The first one is the same as the one before but with permissions and owner password adjusted to match the qpdf one. The next two are variations with each having a small change based on what I found by comparing the qpdf and HexaPDF versions. And the last one incorporates both variations.

I think you are correct with your speculation, however, if testing the above brings no insight I'm not sure what to do next...

johnobrien-singletrack commented 1 year ago

Hi,

It seems like we might be making progress:

V1 and V3 both open as readable in the extension V2 (and the first file) both request a password in the extension.

All four files open fine in Adobe Acrobat.

I read through the issue you mentioned this one in this morning, but I'll confess that a lot of it went over my head. If there's something you'd like me to investigate, let me know though.

Hope this helps

gettalong commented 1 year ago

Thanks for testing and working with me on this!

If V1 works, it is the best result as this is a minimal change with minimal impact in terms of performance and resulting PDF file size.

The change adds the optional /Length entry to the encryption dictionary. Here is the description for this entry from the PDF 2.0 specification:

(Optional; PDF 1.4; only if V is 2 or 3; deprecated in PDF 2.0) The length of the file encryption key, in bits. The value shall be a multiple of 8, in the range 40 to 128. Default value: 40.

So this key should only be used if the /V key is 2 or 3. In our test files, /V is 4, so this entry doesn't need to be set and should actually be ignored as the key length is always 128bit. This means that this is clearly a bug in the Acrobat Chrome extension!

However, since this change is minimal and should not be problematic to conforming readers, I will add a fix to HexaPDF.

The issue I referenced concerns the V2 version as there are two ways to serialize strings and HexaPDF uses the shorter version for space savings. However, the qpdf and cpdf version use the other version, so this could also have been the problem.

johnobrien-singletrack commented 1 year ago

Great, glad we have gotten to the bottom of it.

What are next steps? For now, we are using an alternative algorithm (ARC4; would you advise something else for any reason?) but should I expect an update to HexaPDF that adds this Length entry in the near future?

Do you think it's worth raising as a bug report for the Chrome extension itself? I haven't gone so far as to investigate if it's also an issue in extensions for other browsers, etc.

Thanks for your help

gettalong commented 1 year ago

I would use AES 256bit in the meantime and not ARC4 since that is deprecated.
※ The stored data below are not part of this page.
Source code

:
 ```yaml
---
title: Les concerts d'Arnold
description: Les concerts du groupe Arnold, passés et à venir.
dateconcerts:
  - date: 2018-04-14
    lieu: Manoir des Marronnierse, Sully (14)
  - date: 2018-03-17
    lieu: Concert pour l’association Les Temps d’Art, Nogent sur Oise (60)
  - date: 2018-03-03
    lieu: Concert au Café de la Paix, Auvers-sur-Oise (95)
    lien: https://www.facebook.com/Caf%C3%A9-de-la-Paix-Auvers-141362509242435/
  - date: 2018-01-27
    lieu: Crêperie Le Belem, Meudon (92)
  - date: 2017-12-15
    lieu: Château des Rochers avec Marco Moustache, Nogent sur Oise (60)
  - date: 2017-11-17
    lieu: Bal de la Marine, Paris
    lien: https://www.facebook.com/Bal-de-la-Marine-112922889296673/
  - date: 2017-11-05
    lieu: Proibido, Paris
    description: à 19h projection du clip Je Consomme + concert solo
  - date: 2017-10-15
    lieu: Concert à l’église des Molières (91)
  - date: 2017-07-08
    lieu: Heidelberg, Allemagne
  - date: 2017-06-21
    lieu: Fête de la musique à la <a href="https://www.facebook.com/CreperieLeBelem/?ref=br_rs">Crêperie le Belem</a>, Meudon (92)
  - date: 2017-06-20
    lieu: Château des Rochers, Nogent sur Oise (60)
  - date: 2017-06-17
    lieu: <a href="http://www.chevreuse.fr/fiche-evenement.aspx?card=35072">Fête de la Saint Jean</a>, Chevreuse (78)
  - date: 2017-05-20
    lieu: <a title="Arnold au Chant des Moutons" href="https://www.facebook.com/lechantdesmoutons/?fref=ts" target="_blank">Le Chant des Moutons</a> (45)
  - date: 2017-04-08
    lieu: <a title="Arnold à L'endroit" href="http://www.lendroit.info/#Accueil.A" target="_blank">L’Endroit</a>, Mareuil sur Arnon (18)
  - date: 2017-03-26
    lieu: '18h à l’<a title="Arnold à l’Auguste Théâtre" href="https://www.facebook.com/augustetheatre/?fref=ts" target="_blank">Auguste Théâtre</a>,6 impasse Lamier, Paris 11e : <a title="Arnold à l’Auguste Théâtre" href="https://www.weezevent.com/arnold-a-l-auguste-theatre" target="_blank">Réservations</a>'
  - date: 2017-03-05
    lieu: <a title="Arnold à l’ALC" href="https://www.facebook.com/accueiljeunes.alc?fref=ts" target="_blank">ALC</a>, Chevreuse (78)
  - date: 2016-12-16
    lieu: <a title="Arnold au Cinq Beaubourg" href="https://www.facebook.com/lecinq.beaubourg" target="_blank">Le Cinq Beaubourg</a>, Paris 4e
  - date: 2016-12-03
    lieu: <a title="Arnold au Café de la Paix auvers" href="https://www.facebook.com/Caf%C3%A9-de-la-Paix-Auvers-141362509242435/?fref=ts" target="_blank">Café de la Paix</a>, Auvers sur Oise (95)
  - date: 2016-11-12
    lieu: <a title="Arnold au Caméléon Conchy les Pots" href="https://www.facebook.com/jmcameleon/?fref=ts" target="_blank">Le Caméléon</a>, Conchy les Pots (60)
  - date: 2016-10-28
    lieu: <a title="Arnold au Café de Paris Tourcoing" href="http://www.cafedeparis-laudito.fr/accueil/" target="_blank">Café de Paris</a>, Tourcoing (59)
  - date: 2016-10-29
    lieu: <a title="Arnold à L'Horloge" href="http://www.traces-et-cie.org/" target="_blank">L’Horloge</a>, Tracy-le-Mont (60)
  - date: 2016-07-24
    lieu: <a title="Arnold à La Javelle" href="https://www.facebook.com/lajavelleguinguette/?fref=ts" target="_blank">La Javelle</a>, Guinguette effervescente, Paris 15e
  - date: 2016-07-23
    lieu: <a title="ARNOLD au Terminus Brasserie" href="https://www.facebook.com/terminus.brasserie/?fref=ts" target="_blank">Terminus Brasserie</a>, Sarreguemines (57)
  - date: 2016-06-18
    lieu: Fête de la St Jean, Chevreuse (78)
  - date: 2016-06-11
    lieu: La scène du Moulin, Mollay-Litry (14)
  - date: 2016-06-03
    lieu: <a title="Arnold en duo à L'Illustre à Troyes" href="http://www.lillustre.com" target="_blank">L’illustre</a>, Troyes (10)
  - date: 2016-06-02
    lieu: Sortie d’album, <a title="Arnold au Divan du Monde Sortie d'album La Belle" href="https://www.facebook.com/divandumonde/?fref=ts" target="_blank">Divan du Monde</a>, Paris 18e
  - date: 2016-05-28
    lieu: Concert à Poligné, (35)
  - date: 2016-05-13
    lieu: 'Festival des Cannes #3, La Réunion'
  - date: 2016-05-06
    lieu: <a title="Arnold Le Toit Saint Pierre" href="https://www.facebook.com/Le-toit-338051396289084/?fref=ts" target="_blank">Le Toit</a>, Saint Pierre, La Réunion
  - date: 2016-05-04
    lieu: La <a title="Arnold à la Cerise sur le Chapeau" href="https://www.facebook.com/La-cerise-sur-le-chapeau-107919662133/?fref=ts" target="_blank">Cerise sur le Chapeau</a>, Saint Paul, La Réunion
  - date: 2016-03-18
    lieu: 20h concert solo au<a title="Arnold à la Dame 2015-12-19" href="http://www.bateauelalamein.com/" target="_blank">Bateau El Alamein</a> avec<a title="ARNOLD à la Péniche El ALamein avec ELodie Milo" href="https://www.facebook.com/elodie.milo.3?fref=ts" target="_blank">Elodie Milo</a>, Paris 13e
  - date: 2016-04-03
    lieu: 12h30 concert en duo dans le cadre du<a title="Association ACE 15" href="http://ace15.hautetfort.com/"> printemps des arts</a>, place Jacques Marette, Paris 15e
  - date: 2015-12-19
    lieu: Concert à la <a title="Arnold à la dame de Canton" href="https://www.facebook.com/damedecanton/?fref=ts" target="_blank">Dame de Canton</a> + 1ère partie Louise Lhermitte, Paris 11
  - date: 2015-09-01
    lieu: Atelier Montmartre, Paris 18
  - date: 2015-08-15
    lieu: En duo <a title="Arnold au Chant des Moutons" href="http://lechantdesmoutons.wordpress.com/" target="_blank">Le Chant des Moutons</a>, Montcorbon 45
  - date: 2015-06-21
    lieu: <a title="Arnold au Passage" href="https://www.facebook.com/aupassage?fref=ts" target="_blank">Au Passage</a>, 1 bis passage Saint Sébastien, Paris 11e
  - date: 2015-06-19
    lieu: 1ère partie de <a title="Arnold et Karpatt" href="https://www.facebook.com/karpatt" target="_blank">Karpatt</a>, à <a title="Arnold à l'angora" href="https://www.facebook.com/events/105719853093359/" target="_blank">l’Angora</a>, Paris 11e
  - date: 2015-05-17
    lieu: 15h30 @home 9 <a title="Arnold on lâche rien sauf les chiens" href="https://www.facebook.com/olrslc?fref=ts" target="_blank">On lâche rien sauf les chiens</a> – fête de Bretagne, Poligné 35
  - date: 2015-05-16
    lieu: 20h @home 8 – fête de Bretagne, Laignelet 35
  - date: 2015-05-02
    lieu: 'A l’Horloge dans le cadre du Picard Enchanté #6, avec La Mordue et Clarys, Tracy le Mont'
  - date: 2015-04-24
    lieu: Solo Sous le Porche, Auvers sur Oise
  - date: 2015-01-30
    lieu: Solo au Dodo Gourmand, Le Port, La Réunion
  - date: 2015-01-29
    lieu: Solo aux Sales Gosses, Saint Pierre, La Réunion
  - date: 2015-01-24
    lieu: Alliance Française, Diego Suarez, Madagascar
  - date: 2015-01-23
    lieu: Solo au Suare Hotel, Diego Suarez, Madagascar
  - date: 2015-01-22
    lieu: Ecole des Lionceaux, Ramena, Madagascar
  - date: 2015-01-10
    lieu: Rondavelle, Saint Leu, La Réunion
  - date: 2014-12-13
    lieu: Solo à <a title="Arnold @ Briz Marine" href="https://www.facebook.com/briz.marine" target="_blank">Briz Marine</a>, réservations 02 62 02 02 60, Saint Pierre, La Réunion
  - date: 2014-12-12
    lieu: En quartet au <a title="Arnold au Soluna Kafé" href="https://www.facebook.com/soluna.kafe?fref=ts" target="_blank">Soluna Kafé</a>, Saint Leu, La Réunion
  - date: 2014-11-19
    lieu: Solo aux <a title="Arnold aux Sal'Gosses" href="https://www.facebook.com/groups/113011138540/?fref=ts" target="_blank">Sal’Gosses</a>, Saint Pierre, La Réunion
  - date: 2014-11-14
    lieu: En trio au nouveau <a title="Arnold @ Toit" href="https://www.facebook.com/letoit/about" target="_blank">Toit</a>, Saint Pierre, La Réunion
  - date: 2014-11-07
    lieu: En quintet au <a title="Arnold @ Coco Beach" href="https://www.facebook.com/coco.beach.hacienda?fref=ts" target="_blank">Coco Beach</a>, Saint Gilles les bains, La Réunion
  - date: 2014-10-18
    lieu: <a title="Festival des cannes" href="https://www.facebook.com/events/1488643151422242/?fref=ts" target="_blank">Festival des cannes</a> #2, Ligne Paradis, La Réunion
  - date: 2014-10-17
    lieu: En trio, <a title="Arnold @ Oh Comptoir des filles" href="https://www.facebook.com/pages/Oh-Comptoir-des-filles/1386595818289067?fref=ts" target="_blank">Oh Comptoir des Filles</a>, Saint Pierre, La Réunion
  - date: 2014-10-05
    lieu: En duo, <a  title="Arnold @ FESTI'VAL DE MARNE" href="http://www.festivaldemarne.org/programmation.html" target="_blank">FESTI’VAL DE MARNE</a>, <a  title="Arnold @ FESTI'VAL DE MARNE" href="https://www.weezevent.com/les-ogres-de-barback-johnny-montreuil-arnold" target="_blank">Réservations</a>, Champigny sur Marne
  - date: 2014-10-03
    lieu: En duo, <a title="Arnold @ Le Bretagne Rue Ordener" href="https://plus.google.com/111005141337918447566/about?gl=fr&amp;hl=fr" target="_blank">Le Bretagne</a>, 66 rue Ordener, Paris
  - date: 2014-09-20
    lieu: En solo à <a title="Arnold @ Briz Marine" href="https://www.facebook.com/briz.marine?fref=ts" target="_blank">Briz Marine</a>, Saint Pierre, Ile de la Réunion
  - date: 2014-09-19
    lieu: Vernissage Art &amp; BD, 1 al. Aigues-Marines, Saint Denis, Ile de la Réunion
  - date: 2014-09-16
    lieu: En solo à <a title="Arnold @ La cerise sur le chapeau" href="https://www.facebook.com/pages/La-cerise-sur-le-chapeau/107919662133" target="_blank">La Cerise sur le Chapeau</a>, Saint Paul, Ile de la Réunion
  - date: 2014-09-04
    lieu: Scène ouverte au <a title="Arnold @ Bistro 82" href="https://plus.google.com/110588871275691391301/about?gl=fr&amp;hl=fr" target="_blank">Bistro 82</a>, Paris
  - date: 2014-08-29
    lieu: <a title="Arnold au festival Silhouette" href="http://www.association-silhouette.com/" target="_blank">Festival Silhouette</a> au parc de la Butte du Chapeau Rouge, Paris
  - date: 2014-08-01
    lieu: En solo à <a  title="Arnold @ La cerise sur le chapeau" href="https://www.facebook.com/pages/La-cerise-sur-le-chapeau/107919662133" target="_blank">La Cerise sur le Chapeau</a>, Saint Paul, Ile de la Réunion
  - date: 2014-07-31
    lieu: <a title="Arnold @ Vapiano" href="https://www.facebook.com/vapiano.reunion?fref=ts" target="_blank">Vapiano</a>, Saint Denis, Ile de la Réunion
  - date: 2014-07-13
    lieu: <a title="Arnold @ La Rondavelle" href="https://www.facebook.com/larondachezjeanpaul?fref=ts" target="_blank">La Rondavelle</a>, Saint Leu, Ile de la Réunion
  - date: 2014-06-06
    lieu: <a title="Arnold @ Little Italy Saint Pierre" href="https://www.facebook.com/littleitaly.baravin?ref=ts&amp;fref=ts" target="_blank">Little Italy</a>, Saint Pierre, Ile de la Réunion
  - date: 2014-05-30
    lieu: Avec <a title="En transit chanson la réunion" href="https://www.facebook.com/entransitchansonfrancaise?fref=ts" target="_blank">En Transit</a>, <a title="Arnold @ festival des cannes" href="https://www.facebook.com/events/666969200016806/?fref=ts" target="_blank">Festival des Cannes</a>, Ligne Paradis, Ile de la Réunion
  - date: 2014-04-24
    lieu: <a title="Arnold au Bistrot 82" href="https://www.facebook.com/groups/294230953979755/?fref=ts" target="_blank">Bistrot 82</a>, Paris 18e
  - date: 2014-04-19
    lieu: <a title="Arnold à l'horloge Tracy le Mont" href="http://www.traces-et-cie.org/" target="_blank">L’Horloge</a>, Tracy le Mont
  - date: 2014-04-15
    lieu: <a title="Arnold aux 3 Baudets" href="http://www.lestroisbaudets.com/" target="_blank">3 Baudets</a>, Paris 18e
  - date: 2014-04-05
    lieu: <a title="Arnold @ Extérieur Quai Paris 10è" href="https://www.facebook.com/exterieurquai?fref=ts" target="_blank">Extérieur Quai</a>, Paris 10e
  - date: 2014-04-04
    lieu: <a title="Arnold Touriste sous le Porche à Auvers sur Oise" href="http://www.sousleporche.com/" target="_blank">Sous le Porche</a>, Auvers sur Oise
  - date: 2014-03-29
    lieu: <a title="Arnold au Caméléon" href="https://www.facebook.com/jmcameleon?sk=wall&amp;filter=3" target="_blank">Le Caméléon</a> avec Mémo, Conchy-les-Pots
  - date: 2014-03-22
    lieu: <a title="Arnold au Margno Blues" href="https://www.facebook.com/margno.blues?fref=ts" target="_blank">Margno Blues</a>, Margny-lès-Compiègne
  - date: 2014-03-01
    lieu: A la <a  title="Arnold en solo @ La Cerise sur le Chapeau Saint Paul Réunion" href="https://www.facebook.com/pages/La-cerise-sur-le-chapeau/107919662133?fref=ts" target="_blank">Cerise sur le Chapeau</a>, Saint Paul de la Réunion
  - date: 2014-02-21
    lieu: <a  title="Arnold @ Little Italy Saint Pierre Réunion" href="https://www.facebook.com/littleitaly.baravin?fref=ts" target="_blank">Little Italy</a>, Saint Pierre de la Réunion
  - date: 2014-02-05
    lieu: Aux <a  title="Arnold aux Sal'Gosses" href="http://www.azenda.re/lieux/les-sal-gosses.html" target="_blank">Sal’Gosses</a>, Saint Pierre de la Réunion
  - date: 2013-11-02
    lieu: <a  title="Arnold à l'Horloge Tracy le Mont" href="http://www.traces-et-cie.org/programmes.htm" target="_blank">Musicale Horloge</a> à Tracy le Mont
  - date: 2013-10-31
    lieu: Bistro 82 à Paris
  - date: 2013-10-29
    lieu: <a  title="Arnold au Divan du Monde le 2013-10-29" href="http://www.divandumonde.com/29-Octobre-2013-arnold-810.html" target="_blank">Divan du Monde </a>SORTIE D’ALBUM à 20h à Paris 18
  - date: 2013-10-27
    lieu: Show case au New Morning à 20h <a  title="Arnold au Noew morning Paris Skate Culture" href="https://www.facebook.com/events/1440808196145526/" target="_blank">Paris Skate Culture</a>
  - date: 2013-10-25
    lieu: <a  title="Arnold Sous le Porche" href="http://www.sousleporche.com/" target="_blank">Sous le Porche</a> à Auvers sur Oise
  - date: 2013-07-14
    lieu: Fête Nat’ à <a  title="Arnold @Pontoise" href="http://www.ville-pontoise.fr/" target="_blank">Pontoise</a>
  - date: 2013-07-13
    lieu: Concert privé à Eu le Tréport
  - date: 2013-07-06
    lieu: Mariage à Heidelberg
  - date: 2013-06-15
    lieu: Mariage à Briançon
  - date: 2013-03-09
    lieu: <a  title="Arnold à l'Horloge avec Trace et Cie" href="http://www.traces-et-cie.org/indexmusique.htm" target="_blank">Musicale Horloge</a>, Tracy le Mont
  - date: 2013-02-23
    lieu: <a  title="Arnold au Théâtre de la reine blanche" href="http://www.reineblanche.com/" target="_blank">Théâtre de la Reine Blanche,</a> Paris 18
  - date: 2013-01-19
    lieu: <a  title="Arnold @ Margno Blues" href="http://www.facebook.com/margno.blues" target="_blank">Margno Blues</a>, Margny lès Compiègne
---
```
However, there will be a release with the change later today.

Do you think it's worth raising as a bug report for the Chrome extension itself? I haven't gone so far as to investigate if it's also an issue in extensions for other browsers, etc.

Yes, I think it would help if the Chrome extension would work correctly and that that bug gets fixed on their side.

gettalong commented 1 year ago

I just released 0.32.1 with the fix.